Entries taken from a collection:

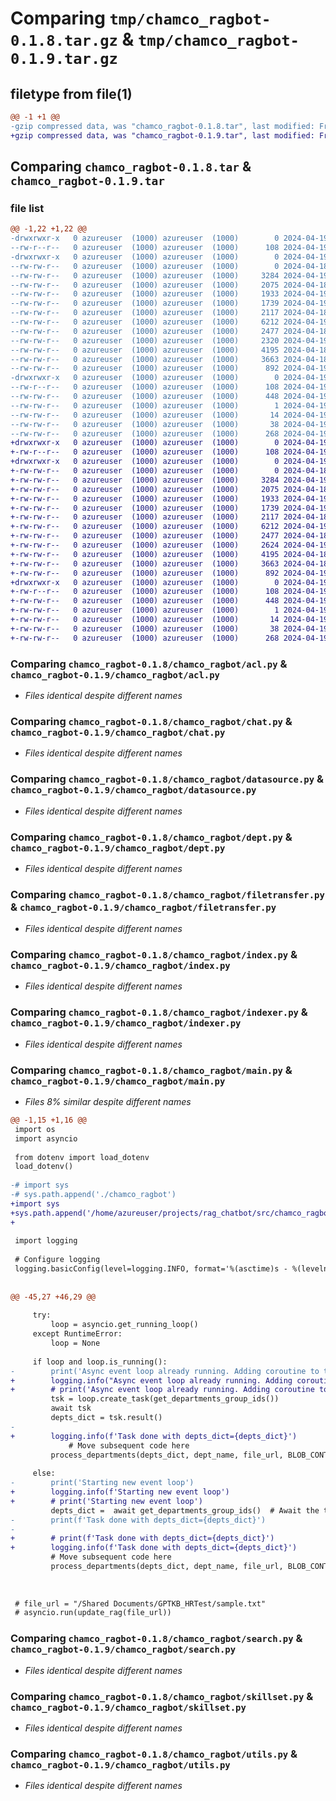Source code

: # Comparing `tmp/chamco_ragbot-0.1.8.tar.gz` & `tmp/chamco_ragbot-0.1.9.tar.gz`

## filetype from file(1)

```diff
@@ -1 +1 @@
-gzip compressed data, was "chamco_ragbot-0.1.8.tar", last modified: Fri Apr 19 07:45:52 2024, max compression
+gzip compressed data, was "chamco_ragbot-0.1.9.tar", last modified: Fri Apr 19 09:00:27 2024, max compression
```

## Comparing `chamco_ragbot-0.1.8.tar` & `chamco_ragbot-0.1.9.tar`

### file list

```diff
@@ -1,22 +1,22 @@
-drwxrwxr-x   0 azureuser  (1000) azureuser  (1000)        0 2024-04-19 07:45:52.085364 chamco_ragbot-0.1.8/
--rw-r--r--   0 azureuser  (1000) azureuser  (1000)      108 2024-04-19 07:45:52.085364 chamco_ragbot-0.1.8/PKG-INFO
-drwxrwxr-x   0 azureuser  (1000) azureuser  (1000)        0 2024-04-19 07:45:52.081364 chamco_ragbot-0.1.8/chamco_ragbot/
--rw-rw-r--   0 azureuser  (1000) azureuser  (1000)        0 2024-04-18 14:27:21.000000 chamco_ragbot-0.1.8/chamco_ragbot/__init__.py
--rw-rw-r--   0 azureuser  (1000) azureuser  (1000)     3284 2024-04-19 06:34:49.000000 chamco_ragbot-0.1.8/chamco_ragbot/acl.py
--rw-rw-r--   0 azureuser  (1000) azureuser  (1000)     2075 2024-04-18 14:27:21.000000 chamco_ragbot-0.1.8/chamco_ragbot/chat.py
--rw-rw-r--   0 azureuser  (1000) azureuser  (1000)     1933 2024-04-19 03:12:20.000000 chamco_ragbot-0.1.8/chamco_ragbot/datasource.py
--rw-rw-r--   0 azureuser  (1000) azureuser  (1000)     1739 2024-04-19 03:45:28.000000 chamco_ragbot-0.1.8/chamco_ragbot/dept.py
--rw-rw-r--   0 azureuser  (1000) azureuser  (1000)     2117 2024-04-18 14:27:21.000000 chamco_ragbot-0.1.8/chamco_ragbot/filetransfer.py
--rw-rw-r--   0 azureuser  (1000) azureuser  (1000)     6212 2024-04-19 03:26:57.000000 chamco_ragbot-0.1.8/chamco_ragbot/index.py
--rw-rw-r--   0 azureuser  (1000) azureuser  (1000)     2477 2024-04-18 14:27:21.000000 chamco_ragbot-0.1.8/chamco_ragbot/indexer.py
--rw-rw-r--   0 azureuser  (1000) azureuser  (1000)     2320 2024-04-19 07:45:14.000000 chamco_ragbot-0.1.8/chamco_ragbot/main.py
--rw-rw-r--   0 azureuser  (1000) azureuser  (1000)     4195 2024-04-18 14:27:21.000000 chamco_ragbot-0.1.8/chamco_ragbot/search.py
--rw-rw-r--   0 azureuser  (1000) azureuser  (1000)     3663 2024-04-18 14:27:21.000000 chamco_ragbot-0.1.8/chamco_ragbot/skillset.py
--rw-rw-r--   0 azureuser  (1000) azureuser  (1000)      892 2024-04-19 03:28:31.000000 chamco_ragbot-0.1.8/chamco_ragbot/utils.py
-drwxrwxr-x   0 azureuser  (1000) azureuser  (1000)        0 2024-04-19 07:45:52.081364 chamco_ragbot-0.1.8/chamco_ragbot.egg-info/
--rw-r--r--   0 azureuser  (1000) azureuser  (1000)      108 2024-04-19 07:45:52.000000 chamco_ragbot-0.1.8/chamco_ragbot.egg-info/PKG-INFO
--rw-rw-r--   0 azureuser  (1000) azureuser  (1000)      448 2024-04-19 07:45:52.000000 chamco_ragbot-0.1.8/chamco_ragbot.egg-info/SOURCES.txt
--rw-rw-r--   0 azureuser  (1000) azureuser  (1000)        1 2024-04-19 07:45:52.000000 chamco_ragbot-0.1.8/chamco_ragbot.egg-info/dependency_links.txt
--rw-rw-r--   0 azureuser  (1000) azureuser  (1000)       14 2024-04-19 07:45:52.000000 chamco_ragbot-0.1.8/chamco_ragbot.egg-info/top_level.txt
--rw-rw-r--   0 azureuser  (1000) azureuser  (1000)       38 2024-04-19 07:45:52.085364 chamco_ragbot-0.1.8/setup.cfg
--rw-rw-r--   0 azureuser  (1000) azureuser  (1000)      268 2024-04-19 07:45:38.000000 chamco_ragbot-0.1.8/setup.py
+drwxrwxr-x   0 azureuser  (1000) azureuser  (1000)        0 2024-04-19 09:00:27.384796 chamco_ragbot-0.1.9/
+-rw-r--r--   0 azureuser  (1000) azureuser  (1000)      108 2024-04-19 09:00:27.384796 chamco_ragbot-0.1.9/PKG-INFO
+drwxrwxr-x   0 azureuser  (1000) azureuser  (1000)        0 2024-04-19 09:00:27.384796 chamco_ragbot-0.1.9/chamco_ragbot/
+-rw-rw-r--   0 azureuser  (1000) azureuser  (1000)        0 2024-04-18 14:27:21.000000 chamco_ragbot-0.1.9/chamco_ragbot/__init__.py
+-rw-rw-r--   0 azureuser  (1000) azureuser  (1000)     3284 2024-04-19 06:34:49.000000 chamco_ragbot-0.1.9/chamco_ragbot/acl.py
+-rw-rw-r--   0 azureuser  (1000) azureuser  (1000)     2075 2024-04-18 14:27:21.000000 chamco_ragbot-0.1.9/chamco_ragbot/chat.py
+-rw-rw-r--   0 azureuser  (1000) azureuser  (1000)     1933 2024-04-19 03:12:20.000000 chamco_ragbot-0.1.9/chamco_ragbot/datasource.py
+-rw-rw-r--   0 azureuser  (1000) azureuser  (1000)     1739 2024-04-19 03:45:28.000000 chamco_ragbot-0.1.9/chamco_ragbot/dept.py
+-rw-rw-r--   0 azureuser  (1000) azureuser  (1000)     2117 2024-04-18 14:27:21.000000 chamco_ragbot-0.1.9/chamco_ragbot/filetransfer.py
+-rw-rw-r--   0 azureuser  (1000) azureuser  (1000)     6212 2024-04-19 03:26:57.000000 chamco_ragbot-0.1.9/chamco_ragbot/index.py
+-rw-rw-r--   0 azureuser  (1000) azureuser  (1000)     2477 2024-04-18 14:27:21.000000 chamco_ragbot-0.1.9/chamco_ragbot/indexer.py
+-rw-rw-r--   0 azureuser  (1000) azureuser  (1000)     2624 2024-04-19 09:00:10.000000 chamco_ragbot-0.1.9/chamco_ragbot/main.py
+-rw-rw-r--   0 azureuser  (1000) azureuser  (1000)     4195 2024-04-18 14:27:21.000000 chamco_ragbot-0.1.9/chamco_ragbot/search.py
+-rw-rw-r--   0 azureuser  (1000) azureuser  (1000)     3663 2024-04-18 14:27:21.000000 chamco_ragbot-0.1.9/chamco_ragbot/skillset.py
+-rw-rw-r--   0 azureuser  (1000) azureuser  (1000)      892 2024-04-19 03:28:31.000000 chamco_ragbot-0.1.9/chamco_ragbot/utils.py
+drwxrwxr-x   0 azureuser  (1000) azureuser  (1000)        0 2024-04-19 09:00:27.384796 chamco_ragbot-0.1.9/chamco_ragbot.egg-info/
+-rw-r--r--   0 azureuser  (1000) azureuser  (1000)      108 2024-04-19 09:00:27.000000 chamco_ragbot-0.1.9/chamco_ragbot.egg-info/PKG-INFO
+-rw-rw-r--   0 azureuser  (1000) azureuser  (1000)      448 2024-04-19 09:00:27.000000 chamco_ragbot-0.1.9/chamco_ragbot.egg-info/SOURCES.txt
+-rw-rw-r--   0 azureuser  (1000) azureuser  (1000)        1 2024-04-19 09:00:27.000000 chamco_ragbot-0.1.9/chamco_ragbot.egg-info/dependency_links.txt
+-rw-rw-r--   0 azureuser  (1000) azureuser  (1000)       14 2024-04-19 09:00:27.000000 chamco_ragbot-0.1.9/chamco_ragbot.egg-info/top_level.txt
+-rw-rw-r--   0 azureuser  (1000) azureuser  (1000)       38 2024-04-19 09:00:27.384796 chamco_ragbot-0.1.9/setup.cfg
+-rw-rw-r--   0 azureuser  (1000) azureuser  (1000)      268 2024-04-19 08:59:33.000000 chamco_ragbot-0.1.9/setup.py
```

### Comparing `chamco_ragbot-0.1.8/chamco_ragbot/acl.py` & `chamco_ragbot-0.1.9/chamco_ragbot/acl.py`

 * *Files identical despite different names*

### Comparing `chamco_ragbot-0.1.8/chamco_ragbot/chat.py` & `chamco_ragbot-0.1.9/chamco_ragbot/chat.py`

 * *Files identical despite different names*

### Comparing `chamco_ragbot-0.1.8/chamco_ragbot/datasource.py` & `chamco_ragbot-0.1.9/chamco_ragbot/datasource.py`

 * *Files identical despite different names*

### Comparing `chamco_ragbot-0.1.8/chamco_ragbot/dept.py` & `chamco_ragbot-0.1.9/chamco_ragbot/dept.py`

 * *Files identical despite different names*

### Comparing `chamco_ragbot-0.1.8/chamco_ragbot/filetransfer.py` & `chamco_ragbot-0.1.9/chamco_ragbot/filetransfer.py`

 * *Files identical despite different names*

### Comparing `chamco_ragbot-0.1.8/chamco_ragbot/index.py` & `chamco_ragbot-0.1.9/chamco_ragbot/index.py`

 * *Files identical despite different names*

### Comparing `chamco_ragbot-0.1.8/chamco_ragbot/indexer.py` & `chamco_ragbot-0.1.9/chamco_ragbot/indexer.py`

 * *Files identical despite different names*

### Comparing `chamco_ragbot-0.1.8/chamco_ragbot/main.py` & `chamco_ragbot-0.1.9/chamco_ragbot/main.py`

 * *Files 8% similar despite different names*

```diff
@@ -1,15 +1,16 @@
 import os
 import asyncio
 
 from dotenv import load_dotenv
 load_dotenv()
 
-# import sys
-# sys.path.append('./chamco_ragbot')
+import sys
+sys.path.append('/home/azureuser/projects/rag_chatbot/src/chamco_ragbot')
+
 
 import logging
 
 # Configure logging
 logging.basicConfig(level=logging.INFO, format='%(asctime)s - %(levelname)s - %(message)s')
 
 
@@ -45,27 +46,29 @@
 
     try:
         loop = asyncio.get_running_loop()
     except RuntimeError:
         loop = None
 
     if loop and loop.is_running():
-        print('Async event loop already running. Adding coroutine to the event loop.')
+        logging.info("Async event loop already running. Adding coroutine to the event loop.'")
+        # print('Async event loop already running. Adding coroutine to the event loop.')
         tsk = loop.create_task(get_departments_group_ids())
         await tsk
         depts_dict = tsk.result()
-
+        logging.info(f'Task done with depts_dict={depts_dict}')
             # Move subsequent code here
         process_departments(depts_dict, dept_name, file_url, BLOB_CONTAINER_NAME)
 
     else:
-        print('Starting new event loop')
+        logging.info(f'Starting new event loop')
+        # print('Starting new event loop')
         depts_dict =  await get_departments_group_ids()  # Await the task completion
-        print(f'Task done with depts_dict={depts_dict}')
-        
+        # print(f'Task done with depts_dict={depts_dict}')
+        logging.info(f'Task done with depts_dict={depts_dict}')
         # Move subsequent code here
         process_departments(depts_dict, dept_name, file_url, BLOB_CONTAINER_NAME)
 
     
 
 # file_url = "/Shared Documents/GPTKB_HRTest/sample.txt"
 # asyncio.run(update_rag(file_url))
```

### Comparing `chamco_ragbot-0.1.8/chamco_ragbot/search.py` & `chamco_ragbot-0.1.9/chamco_ragbot/search.py`

 * *Files identical despite different names*

### Comparing `chamco_ragbot-0.1.8/chamco_ragbot/skillset.py` & `chamco_ragbot-0.1.9/chamco_ragbot/skillset.py`

 * *Files identical despite different names*

### Comparing `chamco_ragbot-0.1.8/chamco_ragbot/utils.py` & `chamco_ragbot-0.1.9/chamco_ragbot/utils.py`

 * *Files identical despite different names*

> Task objective
Count how many lines of the data include the word "append". Your reply should be that number alone.

> Output for this exercise
2